Top of Given information
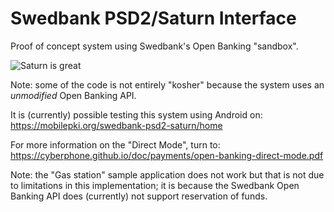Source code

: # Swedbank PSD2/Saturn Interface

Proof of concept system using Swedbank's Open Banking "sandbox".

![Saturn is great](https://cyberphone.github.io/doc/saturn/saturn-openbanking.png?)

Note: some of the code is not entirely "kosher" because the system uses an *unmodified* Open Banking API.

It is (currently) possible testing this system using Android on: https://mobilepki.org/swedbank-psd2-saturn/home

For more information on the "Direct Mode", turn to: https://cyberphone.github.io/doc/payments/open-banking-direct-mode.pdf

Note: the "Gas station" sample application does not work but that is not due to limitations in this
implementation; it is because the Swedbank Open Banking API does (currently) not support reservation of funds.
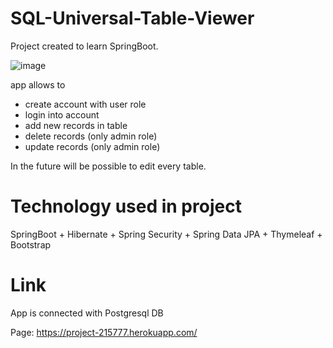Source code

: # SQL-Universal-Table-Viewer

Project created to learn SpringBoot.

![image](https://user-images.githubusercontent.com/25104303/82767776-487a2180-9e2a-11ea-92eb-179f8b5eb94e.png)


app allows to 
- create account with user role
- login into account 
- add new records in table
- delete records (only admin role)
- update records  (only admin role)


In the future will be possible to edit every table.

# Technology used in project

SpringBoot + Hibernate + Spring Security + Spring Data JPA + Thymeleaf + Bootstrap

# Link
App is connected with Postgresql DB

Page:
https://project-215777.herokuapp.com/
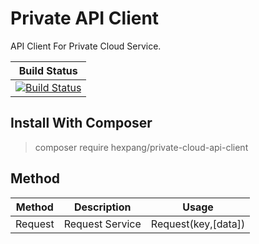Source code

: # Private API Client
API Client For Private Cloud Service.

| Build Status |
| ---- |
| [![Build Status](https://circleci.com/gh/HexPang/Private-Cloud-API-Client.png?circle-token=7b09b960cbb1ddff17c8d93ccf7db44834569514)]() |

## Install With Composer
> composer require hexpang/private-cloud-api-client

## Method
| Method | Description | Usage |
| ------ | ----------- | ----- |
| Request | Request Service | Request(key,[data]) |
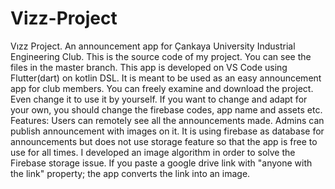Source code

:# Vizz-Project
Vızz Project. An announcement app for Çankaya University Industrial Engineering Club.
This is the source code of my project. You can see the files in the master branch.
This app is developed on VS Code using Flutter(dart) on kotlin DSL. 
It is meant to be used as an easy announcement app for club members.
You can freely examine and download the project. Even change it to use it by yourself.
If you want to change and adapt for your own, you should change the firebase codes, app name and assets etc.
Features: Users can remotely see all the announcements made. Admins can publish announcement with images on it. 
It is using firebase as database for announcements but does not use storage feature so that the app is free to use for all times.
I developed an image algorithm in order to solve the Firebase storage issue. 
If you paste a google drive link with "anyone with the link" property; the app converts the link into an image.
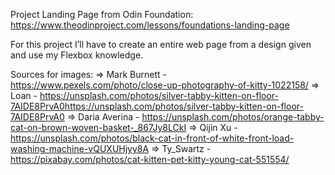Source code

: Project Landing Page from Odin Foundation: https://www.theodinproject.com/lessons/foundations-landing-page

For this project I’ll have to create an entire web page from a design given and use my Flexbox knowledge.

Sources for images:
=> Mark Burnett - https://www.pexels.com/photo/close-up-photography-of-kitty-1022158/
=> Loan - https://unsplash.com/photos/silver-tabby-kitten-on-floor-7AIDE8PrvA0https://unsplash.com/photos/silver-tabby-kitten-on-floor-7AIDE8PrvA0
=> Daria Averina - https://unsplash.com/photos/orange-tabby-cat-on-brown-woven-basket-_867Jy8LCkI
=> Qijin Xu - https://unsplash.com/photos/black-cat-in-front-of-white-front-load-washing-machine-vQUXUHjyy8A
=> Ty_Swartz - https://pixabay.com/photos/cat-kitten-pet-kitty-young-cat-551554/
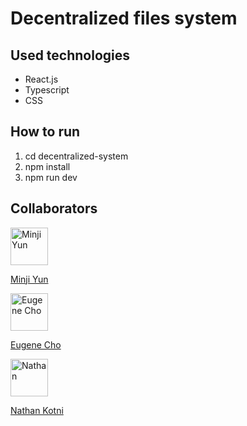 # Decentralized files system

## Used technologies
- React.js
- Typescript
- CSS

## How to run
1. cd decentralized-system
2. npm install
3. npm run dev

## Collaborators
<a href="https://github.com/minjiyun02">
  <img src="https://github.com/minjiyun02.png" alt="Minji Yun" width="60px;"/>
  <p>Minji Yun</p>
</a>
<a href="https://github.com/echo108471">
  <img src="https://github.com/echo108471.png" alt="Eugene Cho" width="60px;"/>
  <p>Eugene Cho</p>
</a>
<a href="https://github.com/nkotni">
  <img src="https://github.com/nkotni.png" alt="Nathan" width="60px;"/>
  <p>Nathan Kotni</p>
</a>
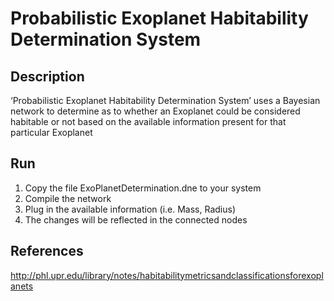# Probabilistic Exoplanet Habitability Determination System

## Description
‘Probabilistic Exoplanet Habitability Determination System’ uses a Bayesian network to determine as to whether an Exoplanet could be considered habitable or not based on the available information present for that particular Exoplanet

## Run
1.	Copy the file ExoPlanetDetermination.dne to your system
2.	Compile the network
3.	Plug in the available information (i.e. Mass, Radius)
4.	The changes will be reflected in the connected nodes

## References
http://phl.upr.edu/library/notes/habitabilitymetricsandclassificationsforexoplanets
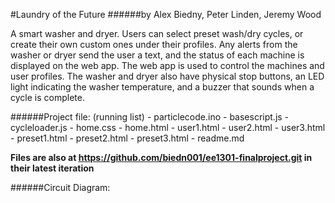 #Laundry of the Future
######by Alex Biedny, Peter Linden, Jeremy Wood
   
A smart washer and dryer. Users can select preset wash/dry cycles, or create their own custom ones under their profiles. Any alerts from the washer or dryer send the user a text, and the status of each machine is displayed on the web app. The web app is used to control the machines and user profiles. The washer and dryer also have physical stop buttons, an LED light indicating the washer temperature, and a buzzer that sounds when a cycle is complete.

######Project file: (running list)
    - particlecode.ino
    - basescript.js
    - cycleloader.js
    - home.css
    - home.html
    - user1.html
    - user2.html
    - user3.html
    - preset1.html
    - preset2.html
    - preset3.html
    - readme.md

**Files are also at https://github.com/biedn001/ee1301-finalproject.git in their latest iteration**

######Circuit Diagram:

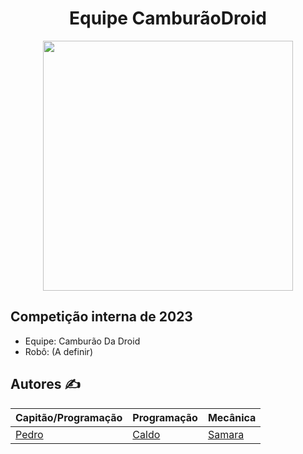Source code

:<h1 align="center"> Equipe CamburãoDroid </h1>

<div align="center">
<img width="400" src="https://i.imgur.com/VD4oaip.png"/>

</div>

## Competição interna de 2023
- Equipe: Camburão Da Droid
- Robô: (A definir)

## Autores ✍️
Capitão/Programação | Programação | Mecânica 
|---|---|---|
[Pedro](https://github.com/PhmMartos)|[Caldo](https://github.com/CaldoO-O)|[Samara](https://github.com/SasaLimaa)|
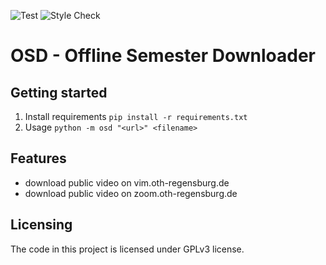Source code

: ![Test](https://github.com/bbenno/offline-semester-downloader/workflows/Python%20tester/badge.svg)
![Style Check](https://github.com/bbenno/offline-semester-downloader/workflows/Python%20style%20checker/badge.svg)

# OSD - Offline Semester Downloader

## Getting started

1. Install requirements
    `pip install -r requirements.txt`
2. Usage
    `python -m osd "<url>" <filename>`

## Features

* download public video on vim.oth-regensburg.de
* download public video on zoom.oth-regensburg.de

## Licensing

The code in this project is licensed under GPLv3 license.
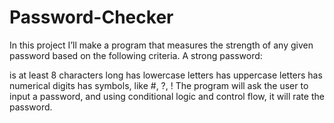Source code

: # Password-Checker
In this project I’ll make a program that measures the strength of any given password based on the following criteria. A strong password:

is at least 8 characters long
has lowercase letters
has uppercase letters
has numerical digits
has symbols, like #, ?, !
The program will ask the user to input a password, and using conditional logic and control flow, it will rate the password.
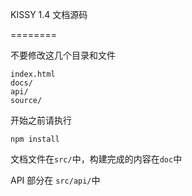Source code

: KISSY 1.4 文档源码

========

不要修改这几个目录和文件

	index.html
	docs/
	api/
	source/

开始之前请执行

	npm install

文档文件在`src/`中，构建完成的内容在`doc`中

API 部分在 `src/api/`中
Bottom of Given information
Top of Given information
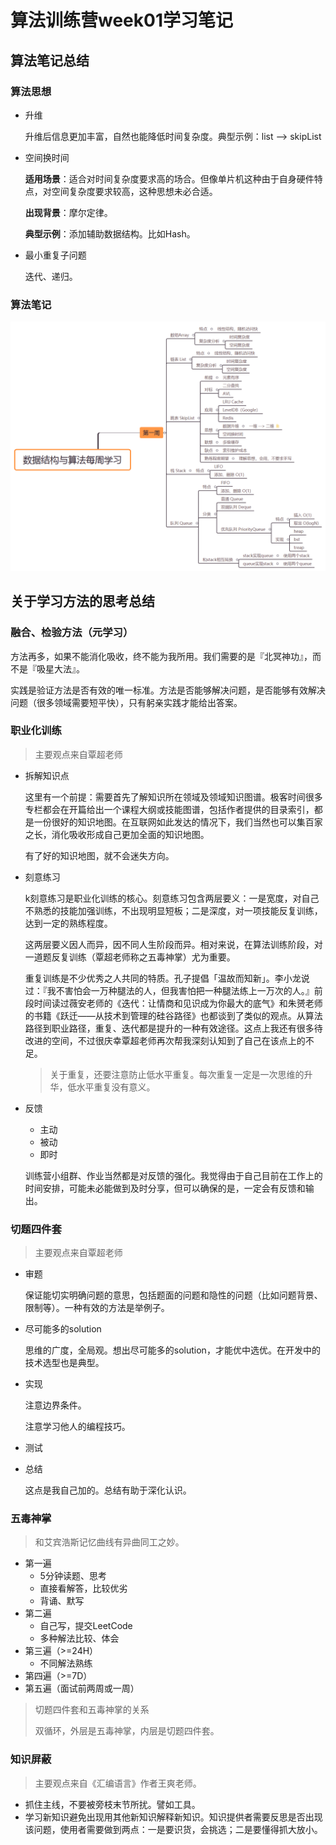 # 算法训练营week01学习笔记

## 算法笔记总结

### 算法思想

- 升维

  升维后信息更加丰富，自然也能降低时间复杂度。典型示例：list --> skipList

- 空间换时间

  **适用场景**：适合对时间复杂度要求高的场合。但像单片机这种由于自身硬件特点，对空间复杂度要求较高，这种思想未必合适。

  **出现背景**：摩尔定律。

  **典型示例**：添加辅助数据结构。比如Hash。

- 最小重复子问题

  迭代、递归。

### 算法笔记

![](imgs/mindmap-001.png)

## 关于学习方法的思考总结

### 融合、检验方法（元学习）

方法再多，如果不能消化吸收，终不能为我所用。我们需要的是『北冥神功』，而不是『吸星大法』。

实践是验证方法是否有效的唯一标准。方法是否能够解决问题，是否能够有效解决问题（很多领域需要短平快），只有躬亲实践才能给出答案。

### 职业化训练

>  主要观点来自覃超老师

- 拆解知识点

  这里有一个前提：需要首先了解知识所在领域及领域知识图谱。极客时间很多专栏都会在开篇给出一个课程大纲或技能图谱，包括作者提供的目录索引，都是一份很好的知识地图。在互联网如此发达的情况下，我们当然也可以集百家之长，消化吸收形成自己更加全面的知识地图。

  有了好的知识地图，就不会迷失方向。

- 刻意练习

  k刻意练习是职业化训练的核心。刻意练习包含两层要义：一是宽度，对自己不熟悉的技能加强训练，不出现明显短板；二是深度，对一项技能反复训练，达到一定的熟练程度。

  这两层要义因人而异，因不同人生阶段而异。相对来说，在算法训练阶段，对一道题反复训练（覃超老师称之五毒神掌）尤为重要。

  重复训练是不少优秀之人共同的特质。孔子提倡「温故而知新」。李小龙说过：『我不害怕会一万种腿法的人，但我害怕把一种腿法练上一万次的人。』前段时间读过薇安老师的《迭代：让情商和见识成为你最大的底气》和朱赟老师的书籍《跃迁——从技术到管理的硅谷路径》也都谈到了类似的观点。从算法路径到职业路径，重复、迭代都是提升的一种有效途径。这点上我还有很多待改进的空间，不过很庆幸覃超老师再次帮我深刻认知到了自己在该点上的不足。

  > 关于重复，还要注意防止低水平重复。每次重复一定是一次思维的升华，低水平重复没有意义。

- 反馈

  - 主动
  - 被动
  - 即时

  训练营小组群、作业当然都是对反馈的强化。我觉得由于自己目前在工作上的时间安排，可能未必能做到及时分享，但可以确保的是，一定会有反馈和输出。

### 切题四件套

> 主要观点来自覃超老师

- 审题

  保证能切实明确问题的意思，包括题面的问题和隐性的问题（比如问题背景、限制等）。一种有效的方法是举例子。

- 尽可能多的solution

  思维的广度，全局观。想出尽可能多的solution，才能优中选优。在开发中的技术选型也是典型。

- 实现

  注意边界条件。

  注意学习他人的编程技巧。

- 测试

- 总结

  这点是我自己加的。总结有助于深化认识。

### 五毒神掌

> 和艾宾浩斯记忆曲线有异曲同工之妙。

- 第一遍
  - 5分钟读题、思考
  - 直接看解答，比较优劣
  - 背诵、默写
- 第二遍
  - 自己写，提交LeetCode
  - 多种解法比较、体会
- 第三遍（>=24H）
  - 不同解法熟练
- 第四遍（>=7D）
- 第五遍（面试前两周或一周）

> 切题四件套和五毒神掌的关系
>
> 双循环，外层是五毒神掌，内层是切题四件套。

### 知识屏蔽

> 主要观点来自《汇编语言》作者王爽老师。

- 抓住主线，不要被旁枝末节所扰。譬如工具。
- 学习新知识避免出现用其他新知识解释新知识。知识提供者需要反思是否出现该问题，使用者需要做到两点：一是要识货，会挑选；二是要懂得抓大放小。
Bottom of Given information
- [Task description]: Start with the line above that contains "这里有一个前提：需要首先了解" and end with the line that contains "这两层要义因人而异，因不同人". Write out those lines exactly, and only those.

- [Exercise solution]:
  这里有一个前提：需要首先了解知识所在领域及领域知识图谱。极客时间很多专栏都会在开篇给出一个课程大纲或技能图谱，包括作者提供的目录索引，都是一份很好的知识地图。在互联网如此发达的情况下，我们当然也可以集百家之长，消化吸收形成自己更加全面的知识地图。

  有了好的知识地图，就不会迷失方向。

- 刻意练习

  k刻意练习是职业化训练的核心。刻意练习包含两层要义：一是宽度，对自己不熟悉的技能加强训练，不出现明显短板；二是深度，对一项技能反复训练，达到一定的熟练程度。

  这两层要义因人而异，因不同人生阶段而异。相对来说，在算法训练阶段，对一道题反复训练（覃超老师称之五毒神掌）尤为重要。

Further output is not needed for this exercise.